In an alternate embodiment, the external utility 200 is utilized to identify a query performance issue related to optimization of a query, application, or stored procedure, as described with reference to FIG. 5. The process follows a similar flow as in FIG. 4 with some additional processing. The process initiates with the starting the utility (block 500), which can occur using either a simple start to apply standard optimization goal settings, or a custom start to apply special/custom rules to specified queries, via a configuration file 501 and an input file of queries 503. By way of example, the following syntax is presented to represent applying standard optimization goal settings:

QPTune -S host:port/database -A start [-M {allrows_oltp, allrows_dss, allrows_mix}]

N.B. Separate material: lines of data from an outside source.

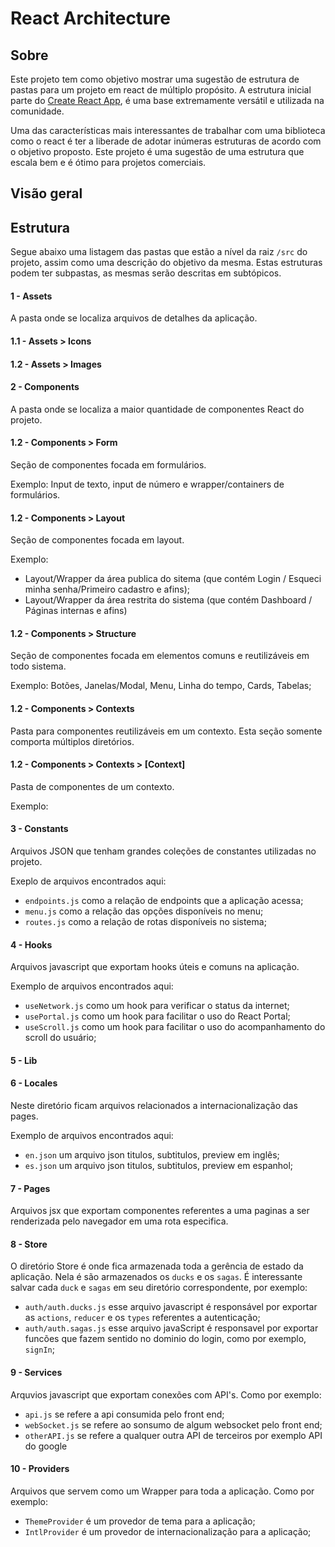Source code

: # React Architecture

## Sobre

Este projeto tem como objetivo mostrar uma sugestão de estrutura de pastas para um projeto em react de múltiplo propósito.
A estrutura inicial parte do [Create React App](https://github.com/facebook/create-react-app), é uma base extremamente versátil e utilizada na comunidade.

Uma das características mais interessantes de trabalhar com uma biblioteca como o react é ter a liberade de adotar inúmeras estruturas de acordo com o objetivo proposto. Este projeto é uma sugestão de uma estrutura que escala bem e é ótimo para projetos comerciais.

## Visão geral

## Estrutura

Segue abaixo uma listagem das pastas que estão a nível da raiz `/src` do projeto, assim como uma descrição do objetivo da mesma.
Estas estruturas podem ter subpastas, as mesmas serão descritas em subtópicos.

#### 1 - Assets

A pasta onde se localiza arquivos de detalhes da aplicação.

#### 1.1 - Assets > Icons

#### 1.2 - Assets > Images

#### 2 - Components

A pasta onde se localiza a maior quantidade de componentes React do projeto.

#### 1.2 - Components > Form

Seção de componentes focada em formulários.

Exemplo: Input de texto, input de número e wrapper/containers de formulários.

#### 1.2 - Components > Layout

Seção de componentes focada em layout.

Exemplo:

- Layout/Wrapper da área publica do sitema (que contém Login / Esqueci minha senha/Primeiro cadastro e afins);
- Layout/Wrapper da área restrita do sistema (que contém Dashboard / Páginas internas e afins)

#### 1.2 - Components > Structure

Seção de componentes focada em elementos comuns e reutilizáveis em todo sistema.

Exemplo: Botões, Janelas/Modal, Menu, Linha do tempo, Cards, Tabelas;

#### 1.2 - Components > Contexts

Pasta para componentes reutilizáveis em um contexto.
Esta seção somente comporta múltiplos diretórios.

#### 1.2 - Components > Contexts > [Context]

Pasta de componentes de um contexto.

Exemplo:

#### 3 - Constants

Arquivos JSON que tenham grandes coleções de constantes utilizadas no projeto.

Exeplo de arquivos encontrados aqui:

- `endpoints.js` como a relação de endpoints que a aplicação acessa;
- `menu.js` como a relação das opções disponíveis no menu;
- `routes.js` como a relação de rotas disponíveis no sistema;

#### 4 - Hooks

Arquivos javascript que exportam hooks úteis e comuns na aplicação.

Exemplo de arquivos encontrados aqui:

- `useNetwork.js` como um hook para verificar o status da internet;
- `usePortal.js` como um hook para facilitar o uso do React Portal;
- `useScroll.js` como um hook para facilitar o uso do acompanhamento do scroll do usuário;

#### 5 - Lib

#### 6 - Locales

Neste diretório ficam arquivos relacionados a internacionalização das pages.

Exemplo de arquivos encontrados aqui:

- `en.json` um arquivo json titulos, subtitulos, preview em inglês;
- `es.json` um arquivo json titulos, subtitulos, preview em espanhol;

#### 7 - Pages

Arquivos jsx que exportam componentes referentes a uma paginas a ser renderizada pelo navegador em uma rota especifica.

#### 8 - Store

O diretório Store é onde fica armazenada toda a gerência de estado da aplicação. Nela é são armazenados os `ducks` e os `sagas`. É interessante salvar cada `duck` e `sagas` em seu diretório correspondente, por exemplo:

- `auth/auth.ducks.js` esse arquivo javascript é responsável por exportar as `actions`, `reducer` e os `types` referentes a autenticação;
- `auth/auth.sagas.js` esse arquivo javaScript é responsavel por exportar funcões que fazem sentido no dominio do login, como por exemplo, `signIn`;

#### 9 - Services

Arquvios javascript que exportam conexões com API's. Como por exemplo:

- `api.js` se refere a api consumida pelo front end;
- `webSocket.js` se refere ao sonsumo de algum websocket pelo front end;
- `otherAPI.js` se refere a qualquer outra API de terceiros por exemplo API do google

#### 10 - Providers

Arquivos que servem como um Wrapper para toda a aplicação. Como por exemplo:

- `ThemeProvider` é um provedor de tema para a aplicação;
- `IntlProvider` é um provedor de internacionalização para a aplicação;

Use of the -M options shown invokes one of the pre-programmed modes, which, in an embodiment, correspond to three optimization goals of the query optimizer, e.g., allrows_mix, allrows_oltp, and allrows_dss (previously indicated as a default mode).

Alternatively, an example of the syntax for a custom start is:

QPTune -S my_host:4816/my_database -A start -M custom_—1 -i input.xml -l 3 [-v]

Use of the -M option in a custom mode allows for specifying a group of special rules indicated under the <mode> section of the configuration file 501. In the ASE environment, for example, the special rules indicate optimization criteria that are applicable at the query level using abstract query plans. A description of abstract query plans can be found in U.S. Pat. No. 6,618,719, entitled Database System with Methodology for Reusing Cost-based Optimization, issued Sep. 9, 2003 and assigned to the assignee of the present invention

The custom mode called custom_—1 in the example syntax provides a combination of optimization rules such as, use optgoal allrows_mix, use merge_join off and use opttimeoutlimit 15, where merge_join off would disable merge joins and opttimeout limit 15 would time out optimization once 15% of the estimated execution time is spent on optimization. The -i option is used to indicate an input file 503, input.xml, that contains SQL text for the queries. Use of the -l option along with the -i option indicates the number of queries that should be applied with these special rules. Counting of the queries suitably occurs from the start of the file. Using a value of 0 for the -l option implies that all queries in the input file are applied.

Once started in the desired mode, the chosen database operational logic (e.g., application, queries, or stored procedure) is run (block 502). Collection of the metrics into a specified XML file follows (block 504), such that while applying a standard goal setting during the ‘collect’ phase, a number of collected metrics files subsequently may be compared to generate a file with the best goal settings. For example, the command below collects the data into a file named a2.xml. The custom mode is depicted within the <bestmode> tags.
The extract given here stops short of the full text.